The naturalism ushered in by Marlon Brando, James Dean, and the plethora of other graduates from Lee Strasberg’s Actors Studio made the noble strutting of Heston, DeMille’s Michelangelo statue, seem antiquated. By the time The Greatest Story Ever Told nearly capsized UA, younger moviegoers were deserting Hollywood tropes in droves. Ironically, Greatest Story’s Jesus Christ, the eternally wizened and world-weary Max von Sydow, would have far better luck at bringing moviegoers to Jesus in the ensuing decade by scaring the Hell out of them. Playing old and decrepit again while still in his youth, von Sydow was The Exorcist in the 1973 religious horror movie directed by the notoriously agnostic William Friedkin. Modern, cold, and disturbingly naturalized in its presentation of demonic activity within the confines of everyday Georgetown, the movie earned $400 million worldwide despite its hard, hard R-rating. In the stripped down, insistently authentic era of the film school generation that ruled the roost in imploded 1970s Hollywood, this is as far as serious religious filmmaking would go.
And yet… that brief shining moment of auteurism running Hollywood has long ended. Somewhere between the release of Star Wars in 1977 and UA finally going under with the beautifully boring Heaven’s Gate in 1980, the studio system bounced back by demonizing creativity in favor of the reliably recognizable blockbuster. And what could be more recognized than the Bible?
So, here we are again, on the proverbial cusp of what should be the first biblical blockbuster hits of the modern era. And unlike the gospels of Marvel, DC, or George Lucas, these are characters that have no licensing and copyright fees. The only major intervening Hollywood Bible studies since the reemergence of a (corporate) studio business model were Martin Scorsese’s The Last Temptation of Christ (1988) and Gibson’s Passion project. Those both broke the unwritten rule of filming Christ’s story that goes back to the heyday of Griffith, yet even the latter still proved to be a box office juggernaut despite no major studio financing and being performed entirely in Aramaic and Latin.

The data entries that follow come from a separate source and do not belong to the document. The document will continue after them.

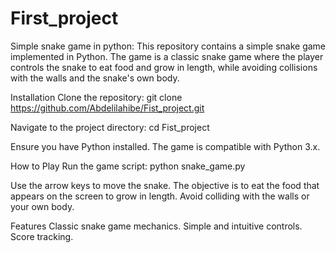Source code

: # First_project
Simple snake game in python:
This repository contains a simple snake game implemented in Python. The game is a classic snake game where the player controls the snake to eat food and grow in length, while avoiding collisions with the walls and the snake's own body.


Installation
Clone the repository:
git clone https://github.com/Abdelilahibe/Fist_project.git

Navigate to the project directory:
cd Fist_project

Ensure you have Python installed. The game is compatible with Python 3.x.

How to Play
Run the game script:
python snake_game.py

Use the arrow keys to move the snake.
The objective is to eat the food that appears on the screen to grow in length.
Avoid colliding with the walls or your own body.

Features
Classic snake game mechanics.
Simple and intuitive controls.
Score tracking.


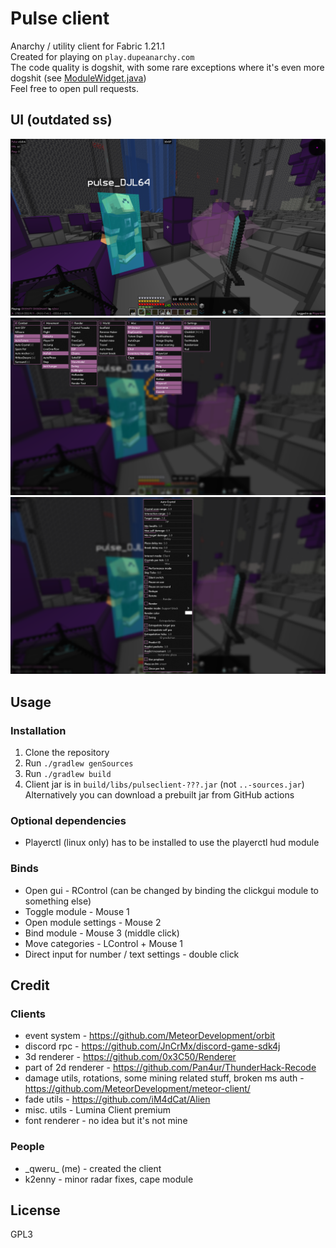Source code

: # Pulse client
Anarchy / utility client for Fabric 1.21.1 \
Created for playing on `play.dupeanarchy.com` \
The code quality is dogshit, with some rare exceptions
where it's even more dogshit (see [ModuleWidget.java](https://github.com/Pulse-Client-Dev/Pulse-Client/blob/master/src/main/java/xyz/qweru/pulse/client/render/ui/gui/widgets/ModuleWidget.java)) \
Feel free to open pull requests.
## UI (outdated ss)
![image 1](./assets/image1.png)
![image 2](./assets/image2.png)
![image 3](./assets/image3.png)
## Usage
### Installation
1. Clone the repository
2. Run `./gradlew genSources`
3. Run `./gradlew build`
4. Client jar is in `build/libs/pulseclient-???.jar` (not `..-sources.jar`) \
Alternatively you can download a prebuilt jar from GitHub actions
### Optional dependencies
* Playerctl (linux only) has to be installed to use the playerctl hud module
### Binds
* Open gui - RControl (can be changed by binding the clickgui module to something else)
* Toggle module - Mouse 1
* Open module settings - Mouse 2
* Bind module - Mouse 3 (middle click)
* Move categories - LControl + Mouse 1
* Direct input for number / text settings - double click
## Credit
### Clients
* event system - https://github.com/MeteorDevelopment/orbit
* discord rpc - https://github.com/JnCrMx/discord-game-sdk4j
* 3d renderer - https://github.com/0x3C50/Renderer
* part of 2d renderer - https://github.com/Pan4ur/ThunderHack-Recode
* damage utils, rotations, some mining related stuff, broken ms auth - https://github.com/MeteorDevelopment/meteor-client/
* fade utils - https://github.com/iM4dCat/Alien
* misc. utils - Lumina Client premium
* font renderer - no idea but it's not mine
### People
* \_qweru\_ (me) - created the client
* k2enny - minor radar fixes, cape module
## License
GPL3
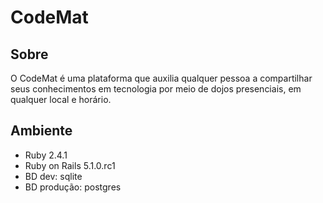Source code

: # CodeMat
## Sobre
O CodeMat é uma plataforma que auxilia qualquer pessoa a compartilhar seus conhecimentos em tecnologia por meio de dojos presenciais, em qualquer local e horário.

## Ambiente
* Ruby 2.4.1
* Ruby on Rails 5.1.0.rc1
* BD dev: sqlite
* BD produção: postgres
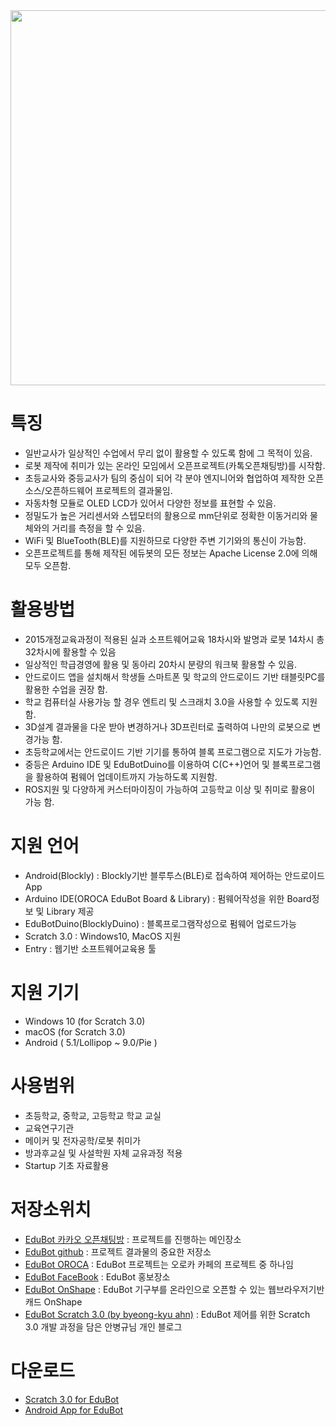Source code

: <img src="https://github.com/oroca/OROCA-EduBot/blob/master/EduBot_Images/20190306_002950.jpg" width="600">

# 특징
* 일반교사가 일상적인 수업에서 무리 없이 활용할 수 있도록 함에 그 목적이 있음.
* 로봇 제작에 취미가 있는 온라인 모임에서 오픈프로젝트(카톡오픈채팅방)를 시작함. 
* 초등교사와 중등교사가 팀의 중심이 되어 각 분야 엔지니어와 협업하여 제작한 오픈소스/오픈하드웨어 프로젝트의 결과물임.
* 자동차형 모듈로 OLED LCD가 있어서 다양한 정보를 표현할 수 있음.
* 정밀도가 높은 거리센서와 스텝모터의 활용으로 mm단위로 정확한 이동거리와 물체와의 거리를 측정을 할 수 있음.
* WiFi 및 BlueTooth(BLE)를 지원하므로 다양한 주변 기기와의 통신이 가능함.
* 오픈프로젝트를 통해 제작된 에듀봇의 모든 정보는 Apache License 2.0에 의해 모두 오픈함.


# 활용방법
* 2015개정교육과정이 적용된 실과 소프트웨어교육 18차시와 발명과 로봇 14차시 총 32차시에 활용할 수 있음
* 일상적인 학급경영에 활용 및 동아리 20차시 분량의 워크북 활용할 수 있음.
* 안드로이드 앱을 설치해서 학생들 스마트폰 및 학교의 안드로이드 기반 태블릿PC를 활용한 수업을 권장 함.
* 학교 컴퓨터실 사용가능 할 경우 엔트리 및 스크래치 3.0을 사용할 수 있도록 지원 함.
* 3D설계 결과물을 다운 받아 변경하거나 3D프린터로 출력하여 나만의 로봇으로 변경가능 함.
* 초등학교에서는 안드로이드 기반 기기를 통하여 블록 프로그램으로 지도가 가능함.
* 중등은 Arduino IDE 및 EduBotDuino를 이용하여 C(C++)언어 및 블록프로그램을 활용하여 펌웨어 업데이트까지 가능하도록 지원함.
* ROS지원 및 다양하게 커스터마이징이 가능하여 고등학교 이상 및 취미로 활용이 가능 함.


# 지원 언어
* Android(Blockly)                            : Blockly기반 블루투스(BLE)로 접속하여 제어하는 안드로이드 App
* Arduino IDE(OROCA EduBot Board & Library)   : 펌웨어작성을 위한 Board정보 및 Library 제공 
* EduBotDuino(BlocklyDuino)                   : 블록프로그램작성으로 펌웨어 업로드가능
* Scratch 3.0                                 : Windows10, MacOS 지원
* Entry                                       : 웹기반 소프트웨어교육용 툴

# 지원 기기
* Windows 10 (for Scratch 3.0)
* macOS      (for Scratch 3.0)
* Android    ( 5.1/Lollipop ~ 9.0/Pie )    

# 사용범위 
* 초등학교, 중학교, 고등학교 학교 교실
* 교육연구기관
* 메이커 및 전자공학/로봇 취미가
* 방과후교실 및 사설학원 자체 교유과정 적용
* Startup 기초 자료활용

# 저장소위치
* [EduBot 카카오 오픈채팅방](https://open.kakao.com/o/gylc1v8) : 프로젝트를 진행하는 메인장소
* [EduBot github](https://github.com/oroca/OROCA-EduBot)      : 프로젝트 결과물의 중요한 저장소 
* [EduBot OROCA](https://cafe.naver.com/openrt/19566)         : EduBot 프로젝트는 오로카 카페의 프로젝트 중 하나임 
* [EduBot FaceBook](https://www.facebook.com/groups/275861313089402/) : EduBot 홍보장소
* [EduBot OnShape](https://cad.onshape.com/documents/c89dcc005c74a4836495ba96/w/8eaa4676b77a3b525bdd4dcf/e/514c9a7b76d98790a2ec077f) : EduBot 기구부를 온라인으로 오픈할 수 있는 웹브라우저기반 캐드 OnShape
* [EduBot Scratch 3.0 (by byeong-kyu ahn)](https://ahnbk.com/?paged=2&cat=63) : EduBot 제어를 위한 Scratch 3.0 개발 과정을 담은 안병규님 개인 블로그

# 다운로드
 * [Scratch 3.0 for EduBot](https://www.dropbox.com/sh/90xtbw8q643jycl/AAB5WP3zR4um1M4Dc9fCWX4qa?dl=0)
 * [Android App for EduBot](https://play.google.com/store/apps/details?id=org.oroca.edubot.oroca_edubot_blockly)
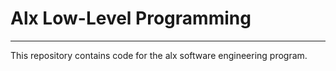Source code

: # Alx Low-Level Programming

---

This repository contains code for the alx software engineering program.
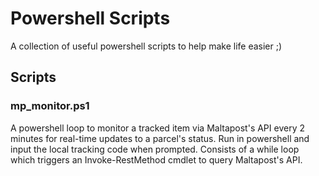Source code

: # Powershell Scripts
A collection of useful powershell scripts to help make life easier ;) 

## Scripts

### mp_monitor.ps1
A powershell loop to monitor a tracked item via Maltapost's API every 2 minutes for real-time updates to a parcel's status. Run in powershell and input the local tracking code when prompted. Consists of a while loop which triggers an Invoke-RestMethod cmdlet to query Maltapost's API. 


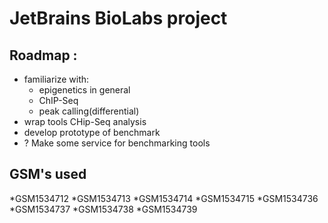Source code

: # JetBrains BioLabs project

## Roadmap :
* familiarize with:
    - epigenetics in general
    - ChIP-Seq
    - peak calling(differential)
* wrap tools CHip-Seq analysis
* develop prototype of benchmark
* ? Make some service for benchmarking tools


## GSM's used
*GSM1534712
*GSM1534713
*GSM1534714
*GSM1534715
*GSM1534736
*GSM1534737
*GSM1534738
*GSM1534739
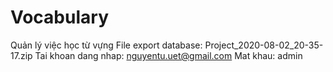 # Vocabulary
Quản lý việc học từ vựng
File export database: Project_2020-08-02_20-35-17.zip
Tai khoan dang nhap: nguyentu.uet@gmail.com
Mat khau: admin
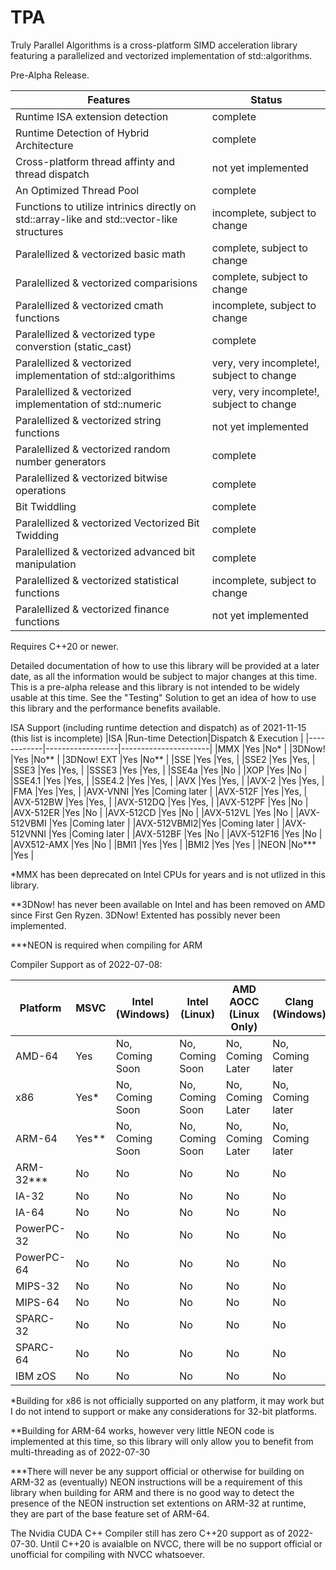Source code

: # TPA
Truly Parallel Algorithms is a cross-platform SIMD acceleration library featuring a parallelized and vectorized implementation of std::algorithms.

Pre-Alpha Release.

|Features                                                                                    | Status                                        |
|--------------------------------------------------------------------------------------------|-----------------------------------------------|
|Runtime ISA extension detection                                                             |complete                                       |
|Runtime Detection of Hybrid Architecture                                                    |complete                                       |
|Cross-platform thread affinty and thread dispatch                                           |not yet implemented                            |
|An Optimized Thread Pool                                                                    |complete                                       |
|Functions to utilize intrinics directly on std::array-like and std::vector-like structures  |incomplete, subject to change                  |
|Paralellized & vectorized basic math                                                        |complete, subject to change                    |
|Paralellized & vectorized comparisions                                                      |complete, subject to change                    |
|Paralellized & vectorized cmath functions                                                   |incomplete, subject to change                  |
|Paralellized & vectorized type converstion (static_cast)                                    |complete                                       |
|Paralellized & vectorized implementation of std::algorithims                                |very, very incomplete!, subject to change      |
|Paralellized & vectorized implementation of std::numeric                                    |very, very incomplete!, subject to change      |
|Paralellized & vectorized string functions                                                  |not yet implemented                            |
|Paralellized & vectorized random number generators                                          |complete                                       |
|Paralellized & vectorized bitwise operations                                                |complete                                       |
|Bit Twiddling                                                                               |complete                                       |
|Paralellized & vectorized Vectorized Bit Twidding                                           |complete                                       |        
|Paralellized & vectorized advanced bit manipulation                                         |complete                                       |
|Paralellized & vectorized statistical functions                                             |incomplete, subject to change                  |
|Paralellized & vectorized finance functions                                                 |not yet implemented                            |  

Requires C++20 or newer.

Detailed documentation of how to use this library will be provided at a later date, as all the information would be subject to major changes at this time. This is a pre-alpha release and this library is not intended to be widely usable at this time. See the "Testing" Solution to get an idea of how to use this library and the performance benefits available. 

ISA Support (including runtime detection and dispatch) as of 2021-11-15 (this list is incomplete)
|ISA         |Run-time Detection|Dispatch & Execution  |
|------------|------------------|----------------------|
|MMX         |Yes               |No*                   |
|3DNow!      |Yes               |No**                  |
|3DNow! EXT  |Yes               |No**                  |
|SSE         |Yes               |Yes,                  |
|SSE2        |Yes               |Yes,                  |
|SSE3        |Yes               |Yes,                  |
|SSSE3       |Yes               |Yes,                  |
|SSE4a       |Yes               |No                    |
|XOP         |Yes               |No                    |
|SSE4.1      |Yes               |Yes,                  |
|SSE4.2      |Yes               |Yes,                  |
|AVX         |Yes               |Yes,                  |
|AVX-2       |Yes               |Yes,                  |
|FMA         |Yes               |Yes,                  |
|AVX-VNNI    |Yes               |Coming later          |
|AVX-512F    |Yes               |Yes,                  |
|AVX-512BW   |Yes               |Yes,                  |
|AVX-512DQ   |Yes               |Yes,                  |
|AVX-512PF   |Yes               |No                    |
|AVX-512ER   |Yes               |No                    |
|AVX-512CD   |Yes               |No                    |
|AVX-512VL   |Yes               |No                    |
|AVX-512VBMI |Yes               |Coming later          |
|AVX-512VBMI2|Yes               |Coming later          |
|AVX-512VNNI |Yes               |Coming later          |
|AVX-512BF   |Yes               |No                    |
|AVX-512F16  |Yes               |No                    |
|AVX512-AMX  |Yes               |No                    |
|BMI1        |Yes               |Yes                   |
|BMI2        |Yes               |Yes                   | 
|NEON        |No***             |Yes                   |

*MMX has been deprecated on Intel CPUs for years and is not utlized in this library.

**3DNow! has never been available on Intel and has been removed on AMD since First Gen Ryzen. 3DNow! Extented has possibly never been implemented.

***NEON is required when compiling for ARM


Compiler Support as of 2022-07-08:

|Platform   | MSVC  | Intel (Windows)  | Intel (Linux)   |  AMD AOCC (Linux Only)  | Clang (Windows)  | Clang (Linux)   |GCC (Linux)    | NVCC |
|-----------|-------|------------------|-----------------|-------------------------|------------------|-----------------|---------------|------|
|AMD-64     |Yes    |No, Coming Soon   |No, Coming Soon  |No, Coming Later         |No, Coming later  |No, Coming Later |No, Coming Soon| No   |
|x86        |Yes*   |No, Coming Soon   |No, Coming Soon  |No, Coming Later         |No, Coming later  |No, Coming Later |No, Coming Soon| No   |
|ARM-64     |Yes**  |No, Coming Soon   |No, Coming Soon  |No, Coming Later         |No, Coming later  |No, Coming Later |No, Coming Soon| No   |
|ARM-32***  |No     |No                |No               |No                       |No                |No               |No             | No   |
|IA-32      |No     |No                |No               |No                       |No                |No               |No             | No   |
|IA-64      |No     |No                |No               |No                       |No                |No               |No             | No   |
|PowerPC-32 |No     |No                |No               |No                       |No                |No               |No             | No   | 
|PowerPC-64 |No     |No                |No               |No                       |No                |No               |No             | No   | 
|MIPS-32    |No     |No                |No               |No                       |No                |No               |No             | No   | 
|MIPS-64    |No     |No                |No               |No                       |No                |No               |No             | No   | 
|SPARC-32   |No     |No                |No               |No                       |No                |No               |No             | No   | 
|SPARC-64   |No     |No                |No               |No                       |No                |No               |No             | No   | 
|IBM zOS    |No     |No                |No               |No                       |No                |No               |No             | No   | 

*Building for x86 is not officially supported on any platform, it may work but I do not intend to support or make any considerations for 32-bit platforms.

**Building for ARM-64 works, however very little NEON code is implemented at this time, so this library will only allow you to benefit from multi-threading as of 2022-07-30

***There will never be any support official or otherwise for building on ARM-32 as (eventually) NEON instructions will be a requirement of this library when building for ARM and there is no good way to detect the presence of the NEON instruction set extentions on ARM-32 at runtime, they are part of the base feature set of ARM-64.

The Nvidia CUDA C++ Compiler still has zero C++20 support as of 2022-07-30. Until C++20 is avaialble on NVCC, there will be no support official or unofficial for compiling with NVCC whatsoever.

An English-spoken Old Testament tale with movie stars like Russell Crowe and starlets like Emma Watson is so out of Cecil B. DeMille’s playbook that Anthony Hopkins may as well be doing a Charlton Heston impersonation. New CGI creatures and Tubal-cain may not be in “Noah’s Ark,” but such minor fine print details haven’t silenced the choir in the past from hallelujah-ing over the inconsistencies; I am surprised they aren’t as loud now in an era where golden, red, blue, and green idols of every stripe are worshipped each summer by moviegoers making their annual pilgrimage to the next masked avenger movie.
The modern box office has not reflected a new conversion from religious moviegoers, but it still seems like the studio system’s Biblical Epic is on the cusp of a Second Coming if they got the right filmmaker in touch with the right material.